In a previous post, I summarized the workshop for the i2b2 Obesity Challenge. I’ve finally uploaded our presentation:

- Carpenter, Bob, Breck Baldwin, Carlos Cano, and Leon Peshkin. 2008. Known Unknowns in Discharge Summary Mining. Talk presented to the AMIA Second i2b2 Shared-Task and Workshop Challenges in Natural Language Processing for Clinical Data. Obesity Challenge (A Shared-Task on Obesity): Who’s obese and what co-morbidities do they (definitely/likely) have? Washington, D.C.

I tried to explain how we’d misunderstood the task definition. Let’s consider just the textual task, and just the congestive-heart-failure co-morbidity. The task was to classify patient discharge summaries (dozens to hundreds of semi-structured sentences about a patient and their history, meds, and course of treatment) into one of four categories: (YES) the text stated the person had CHF, (NO) the text stated the person did not have CHF, (QUESTIONABLE) the text stated that it was questionable whether a person had CHF, and (UNKNOWN) the text said nothing about the patient’s CHF status. The intuitive form of the CHF task removed the UNKNOWN and asked the annotators to use their best judgement rather than requiring explicit statements in the text (annotators disagreed on how explicit things had to be to count as evidenced by the text).

The organizers argued that the key to the eval was getting the questionable categories right (I think that’s the “likely” in the title), because they were important. I somehow think that if patients with questionable disease statuses were so important, something would go in their chart to that effect. As is, there were 39 questionable cases (across all 16 co-morbidities) in 11,630 cases. Clearly the clinicians didn’t feel questionable conclusions (or for that matter, negative conclusions, of which there were only 87 instances across all 16 co-morbidities) were worth recording.

The point of my talk (after describing how we used regularized sparse logistic regression with some clever feature extraction for drug names and negation by Carlos and Leon), was more philosophical (and doesn’t necessarily represent the views of my co-authors, who didn’t have a chance to review my “late-breaking” presentation).

To my way of thinking, the task is really a quantization of four possible states of posterior information.

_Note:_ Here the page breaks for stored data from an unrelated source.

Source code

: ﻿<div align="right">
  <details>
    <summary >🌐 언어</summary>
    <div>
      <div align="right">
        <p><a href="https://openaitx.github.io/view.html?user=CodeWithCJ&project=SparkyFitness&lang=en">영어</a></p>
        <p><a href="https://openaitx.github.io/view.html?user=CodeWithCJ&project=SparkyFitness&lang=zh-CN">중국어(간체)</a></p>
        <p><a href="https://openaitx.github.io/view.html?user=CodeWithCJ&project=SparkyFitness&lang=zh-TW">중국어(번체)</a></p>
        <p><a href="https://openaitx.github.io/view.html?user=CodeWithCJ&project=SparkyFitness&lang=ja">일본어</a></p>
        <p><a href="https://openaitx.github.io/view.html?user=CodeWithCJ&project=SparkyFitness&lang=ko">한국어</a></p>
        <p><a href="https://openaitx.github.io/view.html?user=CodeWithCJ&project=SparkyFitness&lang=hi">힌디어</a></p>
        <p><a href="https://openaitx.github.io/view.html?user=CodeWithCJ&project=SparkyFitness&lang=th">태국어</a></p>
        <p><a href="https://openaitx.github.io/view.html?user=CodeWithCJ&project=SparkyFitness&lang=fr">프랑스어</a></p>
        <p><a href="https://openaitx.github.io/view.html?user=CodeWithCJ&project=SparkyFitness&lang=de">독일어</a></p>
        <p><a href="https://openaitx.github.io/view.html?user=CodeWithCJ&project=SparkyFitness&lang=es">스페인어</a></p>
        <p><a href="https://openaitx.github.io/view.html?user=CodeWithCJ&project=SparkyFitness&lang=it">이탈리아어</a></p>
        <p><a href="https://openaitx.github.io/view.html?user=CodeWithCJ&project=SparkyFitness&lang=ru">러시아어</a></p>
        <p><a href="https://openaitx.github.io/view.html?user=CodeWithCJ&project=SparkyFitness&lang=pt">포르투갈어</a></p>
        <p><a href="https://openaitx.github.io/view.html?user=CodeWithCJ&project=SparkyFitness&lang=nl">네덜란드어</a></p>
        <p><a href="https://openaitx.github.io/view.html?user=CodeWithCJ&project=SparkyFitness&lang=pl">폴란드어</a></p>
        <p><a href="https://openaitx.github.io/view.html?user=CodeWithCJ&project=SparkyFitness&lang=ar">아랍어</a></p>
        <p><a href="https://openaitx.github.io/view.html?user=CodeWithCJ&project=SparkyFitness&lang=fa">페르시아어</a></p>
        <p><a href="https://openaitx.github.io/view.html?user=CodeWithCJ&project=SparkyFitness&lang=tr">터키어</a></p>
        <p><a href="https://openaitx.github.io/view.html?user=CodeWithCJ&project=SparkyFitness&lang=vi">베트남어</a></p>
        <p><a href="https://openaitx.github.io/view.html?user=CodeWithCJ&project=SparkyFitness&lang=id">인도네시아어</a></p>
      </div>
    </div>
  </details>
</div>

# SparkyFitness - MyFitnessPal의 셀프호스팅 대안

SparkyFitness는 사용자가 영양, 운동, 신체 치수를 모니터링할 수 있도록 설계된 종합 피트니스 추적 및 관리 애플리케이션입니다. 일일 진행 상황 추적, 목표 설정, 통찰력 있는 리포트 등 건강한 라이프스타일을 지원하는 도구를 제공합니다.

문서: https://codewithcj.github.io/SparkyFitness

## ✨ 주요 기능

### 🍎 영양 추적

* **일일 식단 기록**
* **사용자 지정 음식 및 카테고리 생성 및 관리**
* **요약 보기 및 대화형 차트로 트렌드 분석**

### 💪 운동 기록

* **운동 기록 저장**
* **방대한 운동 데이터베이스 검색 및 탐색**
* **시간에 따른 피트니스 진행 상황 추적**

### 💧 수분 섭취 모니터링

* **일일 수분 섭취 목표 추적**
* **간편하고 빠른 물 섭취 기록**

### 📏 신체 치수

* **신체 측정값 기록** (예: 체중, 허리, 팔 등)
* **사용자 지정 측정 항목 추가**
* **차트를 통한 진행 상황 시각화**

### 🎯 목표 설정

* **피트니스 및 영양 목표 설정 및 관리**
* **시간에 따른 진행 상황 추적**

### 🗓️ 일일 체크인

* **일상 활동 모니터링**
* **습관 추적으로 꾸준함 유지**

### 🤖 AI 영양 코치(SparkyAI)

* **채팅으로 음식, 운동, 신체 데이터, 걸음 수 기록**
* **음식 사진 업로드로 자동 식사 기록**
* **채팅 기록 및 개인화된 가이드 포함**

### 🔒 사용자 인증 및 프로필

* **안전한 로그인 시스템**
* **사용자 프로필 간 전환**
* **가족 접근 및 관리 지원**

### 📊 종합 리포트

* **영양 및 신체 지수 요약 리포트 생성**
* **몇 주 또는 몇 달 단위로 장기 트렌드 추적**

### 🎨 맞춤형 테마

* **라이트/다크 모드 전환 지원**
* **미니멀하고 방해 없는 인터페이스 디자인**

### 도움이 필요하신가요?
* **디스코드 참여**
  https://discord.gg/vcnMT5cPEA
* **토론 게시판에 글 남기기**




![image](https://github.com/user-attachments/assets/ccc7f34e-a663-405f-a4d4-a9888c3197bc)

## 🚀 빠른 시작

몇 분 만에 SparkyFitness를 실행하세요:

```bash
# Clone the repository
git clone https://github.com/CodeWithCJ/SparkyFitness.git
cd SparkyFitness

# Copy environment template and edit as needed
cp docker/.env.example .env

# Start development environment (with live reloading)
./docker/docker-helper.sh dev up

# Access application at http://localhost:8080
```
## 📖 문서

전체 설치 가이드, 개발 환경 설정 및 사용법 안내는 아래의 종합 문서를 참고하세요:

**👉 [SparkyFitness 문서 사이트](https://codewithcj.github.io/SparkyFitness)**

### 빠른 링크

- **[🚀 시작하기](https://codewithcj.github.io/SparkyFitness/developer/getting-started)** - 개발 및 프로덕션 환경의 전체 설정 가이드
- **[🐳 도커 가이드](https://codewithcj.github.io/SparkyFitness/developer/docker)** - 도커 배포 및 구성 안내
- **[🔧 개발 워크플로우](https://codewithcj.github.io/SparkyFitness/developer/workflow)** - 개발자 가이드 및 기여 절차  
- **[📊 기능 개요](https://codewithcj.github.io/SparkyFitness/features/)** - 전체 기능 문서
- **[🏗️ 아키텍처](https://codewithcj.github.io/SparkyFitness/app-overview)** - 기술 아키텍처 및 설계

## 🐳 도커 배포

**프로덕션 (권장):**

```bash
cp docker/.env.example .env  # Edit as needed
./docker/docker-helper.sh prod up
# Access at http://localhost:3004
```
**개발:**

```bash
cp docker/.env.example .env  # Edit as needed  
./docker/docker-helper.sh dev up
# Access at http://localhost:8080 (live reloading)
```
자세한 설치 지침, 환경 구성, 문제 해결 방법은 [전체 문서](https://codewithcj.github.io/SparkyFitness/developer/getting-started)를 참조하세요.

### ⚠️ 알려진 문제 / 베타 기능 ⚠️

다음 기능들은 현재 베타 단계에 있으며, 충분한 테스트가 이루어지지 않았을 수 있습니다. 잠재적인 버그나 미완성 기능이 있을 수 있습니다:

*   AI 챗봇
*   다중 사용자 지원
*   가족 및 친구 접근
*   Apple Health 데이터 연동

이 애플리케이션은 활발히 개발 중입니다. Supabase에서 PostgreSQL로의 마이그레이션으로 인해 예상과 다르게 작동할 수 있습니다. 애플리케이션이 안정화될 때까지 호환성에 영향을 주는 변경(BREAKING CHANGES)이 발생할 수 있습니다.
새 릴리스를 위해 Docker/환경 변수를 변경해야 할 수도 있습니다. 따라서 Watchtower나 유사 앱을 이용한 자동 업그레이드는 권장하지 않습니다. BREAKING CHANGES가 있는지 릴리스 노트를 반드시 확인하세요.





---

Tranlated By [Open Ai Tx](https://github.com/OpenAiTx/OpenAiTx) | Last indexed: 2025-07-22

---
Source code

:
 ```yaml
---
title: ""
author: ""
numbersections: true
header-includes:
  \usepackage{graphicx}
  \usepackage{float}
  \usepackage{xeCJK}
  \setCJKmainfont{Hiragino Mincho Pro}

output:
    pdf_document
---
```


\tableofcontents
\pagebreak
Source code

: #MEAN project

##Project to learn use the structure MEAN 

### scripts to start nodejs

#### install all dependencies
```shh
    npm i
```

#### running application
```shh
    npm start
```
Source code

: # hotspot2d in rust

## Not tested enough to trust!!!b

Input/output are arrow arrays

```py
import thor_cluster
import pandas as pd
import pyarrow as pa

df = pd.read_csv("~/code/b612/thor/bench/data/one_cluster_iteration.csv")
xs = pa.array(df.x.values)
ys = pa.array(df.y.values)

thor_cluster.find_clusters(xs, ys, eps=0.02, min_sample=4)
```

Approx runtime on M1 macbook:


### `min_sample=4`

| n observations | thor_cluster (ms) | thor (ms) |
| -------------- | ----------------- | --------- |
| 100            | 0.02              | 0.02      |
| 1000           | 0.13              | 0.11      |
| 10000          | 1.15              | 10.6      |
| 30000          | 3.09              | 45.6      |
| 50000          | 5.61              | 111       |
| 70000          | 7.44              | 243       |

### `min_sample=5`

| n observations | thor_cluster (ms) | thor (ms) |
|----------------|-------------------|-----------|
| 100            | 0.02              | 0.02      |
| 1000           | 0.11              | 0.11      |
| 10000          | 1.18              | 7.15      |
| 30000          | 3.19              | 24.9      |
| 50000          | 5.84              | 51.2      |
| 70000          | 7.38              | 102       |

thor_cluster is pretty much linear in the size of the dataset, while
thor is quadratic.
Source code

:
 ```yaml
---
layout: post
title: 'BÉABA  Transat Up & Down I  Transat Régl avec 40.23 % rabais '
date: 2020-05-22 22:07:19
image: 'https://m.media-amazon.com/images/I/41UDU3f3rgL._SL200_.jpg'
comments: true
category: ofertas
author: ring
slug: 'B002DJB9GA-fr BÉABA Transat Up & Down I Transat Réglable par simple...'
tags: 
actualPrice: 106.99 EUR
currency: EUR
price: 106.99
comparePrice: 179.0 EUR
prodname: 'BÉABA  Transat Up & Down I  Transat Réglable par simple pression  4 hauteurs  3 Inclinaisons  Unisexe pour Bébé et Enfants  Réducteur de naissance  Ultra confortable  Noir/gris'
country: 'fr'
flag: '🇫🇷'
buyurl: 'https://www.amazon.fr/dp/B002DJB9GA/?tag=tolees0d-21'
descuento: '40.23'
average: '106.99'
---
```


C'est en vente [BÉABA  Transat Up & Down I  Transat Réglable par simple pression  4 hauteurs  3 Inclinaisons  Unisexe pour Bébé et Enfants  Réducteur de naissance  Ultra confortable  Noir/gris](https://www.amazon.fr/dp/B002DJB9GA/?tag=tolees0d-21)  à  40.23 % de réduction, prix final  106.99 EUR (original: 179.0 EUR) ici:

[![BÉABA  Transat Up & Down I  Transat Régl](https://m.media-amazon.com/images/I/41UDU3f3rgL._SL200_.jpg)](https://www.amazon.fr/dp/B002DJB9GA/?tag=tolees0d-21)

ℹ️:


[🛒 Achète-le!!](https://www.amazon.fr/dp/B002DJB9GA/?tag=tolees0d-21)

But first, let’s look at the prior, which summarizes our uncertainty about the population distribution p(CHF) for congestive heart failure (I’m just making these distributions up from simple betas — they’re not intended to be realistically shaped).

What I’d like to do is gather some data, like a discharge summary Text, and infer a posterior p(CHF|Text). For instance, the following posteriors are likely candidates to describe as NO and YES:

whereas the following would constitute an unknown case:

Note that the posterior p(CHF|Text) in the UNKNOWN case is the same as the prior p(CHF) indicating the text didn’t give us any information about CHF. On the other hand, the posterior p(CHF|Text) is both broad and centered near 0.5, indicating a high degree of uncertainty about whether the patient has CHF given the text.

While this view of information is quite pleasing theoretically, and seems promising for practical applications in that it’s easy to combine with other information, it remains a difficult paradigm to evaluate in a bakeoff situation.

December 3, 2008 at 9:34 pm |

Intuitively I see what you want to do, but I’m not sure it’s possible.

Can it actually happen in Bayesian inference that the posterior has broader tails than the prior? I don’t think this can happen with the Dirichlet-Multinomial, for instance. Because the likelihood can only add positive counts to the prior, the posterior has to be more peaked than the prior (maybe this only holds for alpha > 1?).

Hmm: I wonder if this is a general property of exponential families. So in order to get a posterior that is less peaked than the prior we’d need to find an exponential family where increasing the sufficient statistics by adding the log likelihood results in a less peaked distribution. I wonder if there are any such families of distributions?

December 4, 2008 at 2:41 pm |

That should’ve dawned on me when I generated the above graphs using a beta (2D Dirichlet), where the questionable posterior was beta(10,10) whereas the prior was beta(20,100). Doh!

Despite always having more certainty about the parameter, the certainty about the patient having CHF can still go down. For instance, a posterior of beta(120,120) is right at 50% mean, so is less sure than the prior about CHF in terms of entropy of CHF outcome, though more sure about where the parameter’s at.